Given the widespread overuse of medications for headache management and the adverse events that can occur as a result, taking a more conservative approach to pain relief can be more beneficial. Exercise therapy is one method of treating your headache pain by correcting the neck and postural imbalances that may be triggering these events. Research has shown that therapeutic exercise in combination with manual therapy is significantly more effective than usual care (i.e. medication) for reducing headache frequency, intensity and duration. Exercise has also shown to improve neck range of motion, decrease neck pain and improve overall quality of life for those suffering with headaches. The types of exercises typically used for headache management are postural correction, flexibility training, as well as neck and scapular muscle strengthening.

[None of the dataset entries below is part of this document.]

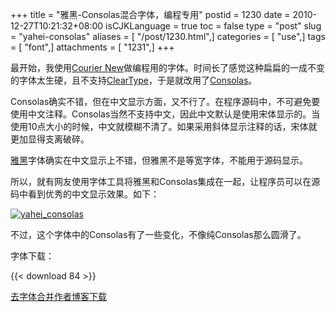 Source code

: +++
title = "雅黑-Consolas混合字体，编程专用"
postid = 1230
date = 2010-12-27T10:21:32+08:00
isCJKLanguage = true
toc = false
type = "post"
slug = "yahei-consolas"
aliases = [ "/post/1230.html",]
categories = [ "use",]
tags = [ "font",]
attachments = [ "1231",]
+++


最开始，我使用[Courier New](http://zh.wikipedia.org/zh/Courier)做编程用的字体。时间长了感觉这种扁扁的一成不变的字体太生硬，且不支持[ClearType](http://zh.wikipedia.org/zh-cn/ClearType)，于是就改用了[Consolas](http://zh.wikipedia.org/zh-cn/Consolas)。

Consolas确实不错，但在中文显示方面，又不行了。在程序源码中，不可避免要使用中文注释。Consolas当然不支持中文，因此中文默认是使用宋体显示的。当使用10点大小的时候，中文就模糊不清了。如果采用斜体显示注释的话，宋体就更加显得支离破碎。

[雅黑](http://zh.wikipedia.org/zh-cn/%E9%9B%85%E9%BB%91)字体确实在中文显示上不错，但雅黑不是等宽字体，不能用于源码显示。

所以，就有网友使用字体工具将雅黑和Consolas集成在一起，让程序员可以在源码中看到优秀的中文显示效果。如下：  

[![](/uploads/2010/12/yahei_consolas.png "yahei_consolas")](/uploads/2010/12/yahei_consolas.png)

不过，这个字体中的Consolas有了一些变化，不像纯Consolas那么圆滑了。

字体下载：  

{{< download 84 >}}

[去字体合并作者博客下载](http://www.cnblogs.com/RobertLee/archive/2006/12/25/602646.html)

It’s important to be assessed by a physiotherapist or chiropractor to determine where the dysfunction in neck strength or mobility is occurring.
Manual therapy such as soft tissue massage is another beneficial treatment method for headache pain. Many people with headaches have what are called “trigger points” in the neck muscles and pericranial tissues which can be treated with soft tissue mobilization. Trigger points are painful sites that when compressed or stretched cause both local and referred pain to another location. This means that headache pain can be partly caused by referral from active trigger points in the head, neck and shoulder muscles. Typical trigger point locations for those with chronic tension-type headaches are in the sternocleidomastoid, trapezius and temporalis muscles. There are a variety of manual therapy techniques that are used to increase blood flow to these tissues which then reduces the trigger point activity and therefore lessens your headache symptoms. New research indicates that patients with recurrent headaches and associated neck pain demonstrate a reduction in daily medication use for those who participate in manual therapy combined with exercise. These treatments have shown to be twice as effective as medication for reducing headache frequency. Additional conservative treatment options include joint mobilization/manipulation as well as acupuncture treatment. Speak to your healthcare practitioner to determine which options would work best for your headache management.